Work, wealth and women: the unequal impact of Coronavirus – WBG

JennaWhile men and Black and Asian people are significantly more likely to die of Covid-19, women are already bearing the brunt of the economic crisis. Jenna Norman, the Public Affairs Officer at the UK Women’s Budget Group, a network who analyse the impact of economic policy on women and men, explains why.

Coronavirus is a public health crisis causing a global economic crisis. Like all emergencies, it collides with existing health and socio-economic inequalities which mean that although many people all over the world are now riding the same storm, they are doing so in very different boats.

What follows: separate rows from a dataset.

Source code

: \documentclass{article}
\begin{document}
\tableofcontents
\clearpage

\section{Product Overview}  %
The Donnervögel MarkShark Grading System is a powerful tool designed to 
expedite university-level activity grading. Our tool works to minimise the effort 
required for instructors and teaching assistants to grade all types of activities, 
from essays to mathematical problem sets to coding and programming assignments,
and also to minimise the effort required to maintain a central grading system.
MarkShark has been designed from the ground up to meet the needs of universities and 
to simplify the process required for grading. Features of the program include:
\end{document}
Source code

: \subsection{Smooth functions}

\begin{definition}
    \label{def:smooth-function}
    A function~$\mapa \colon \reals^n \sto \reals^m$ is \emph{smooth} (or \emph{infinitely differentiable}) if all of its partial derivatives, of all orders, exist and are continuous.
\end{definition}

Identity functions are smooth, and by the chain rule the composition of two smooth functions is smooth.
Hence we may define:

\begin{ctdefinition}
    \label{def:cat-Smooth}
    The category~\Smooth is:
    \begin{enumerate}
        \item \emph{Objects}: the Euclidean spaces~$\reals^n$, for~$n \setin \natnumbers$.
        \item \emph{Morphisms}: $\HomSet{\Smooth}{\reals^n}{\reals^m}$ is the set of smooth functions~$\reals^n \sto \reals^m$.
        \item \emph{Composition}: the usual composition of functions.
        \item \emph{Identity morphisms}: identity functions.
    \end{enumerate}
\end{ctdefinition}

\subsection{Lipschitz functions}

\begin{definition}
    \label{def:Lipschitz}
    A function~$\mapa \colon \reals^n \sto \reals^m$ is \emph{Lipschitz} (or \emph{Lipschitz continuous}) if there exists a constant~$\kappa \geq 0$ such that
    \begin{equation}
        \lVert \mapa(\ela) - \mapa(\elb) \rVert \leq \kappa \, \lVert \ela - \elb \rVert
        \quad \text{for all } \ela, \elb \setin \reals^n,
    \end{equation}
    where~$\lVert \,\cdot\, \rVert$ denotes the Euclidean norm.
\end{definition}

Data is at the heart of understanding the unequal impact of Coronavirus on different groups. We now know that men and Black and Asian people are significantly more likely to suffer the fatal consequences of the virus. However, data also shows that it is women, especially low-paid, BAME, migrant and disabled women, who are already bearing the brunt of the economic crisis. In the longer term, there are some very worrying signs that the Coronavirus pandemic is also set to turn back the clock on gender equality in the UK.

From the outset, it has been clear that the majority of key workers are women. 77% of NHS and 83% of social care staff are women as well as 85% of teaching staff; women’s disproportionate employment in the public sector has meant they are the ones keeping the country running during this crisis. In fact, it is care work that is keeping the country running. This work has historically been undervalued, underpaid and increasingly relies on precarious working arrangements, like zero-hour contracts.

One study by the think tank Autonomy showed that of the key workers being paid beneath the poverty line, 98% of workers are women. Over a third of high-risk workers are low paid, that is they earn less 60% of median average earnings (less than £391 a week Full Time Equivalent.) Many of these people work on part-time and zero-hour contracts meaning their weekly pay is likely to be significantly lower in real terms.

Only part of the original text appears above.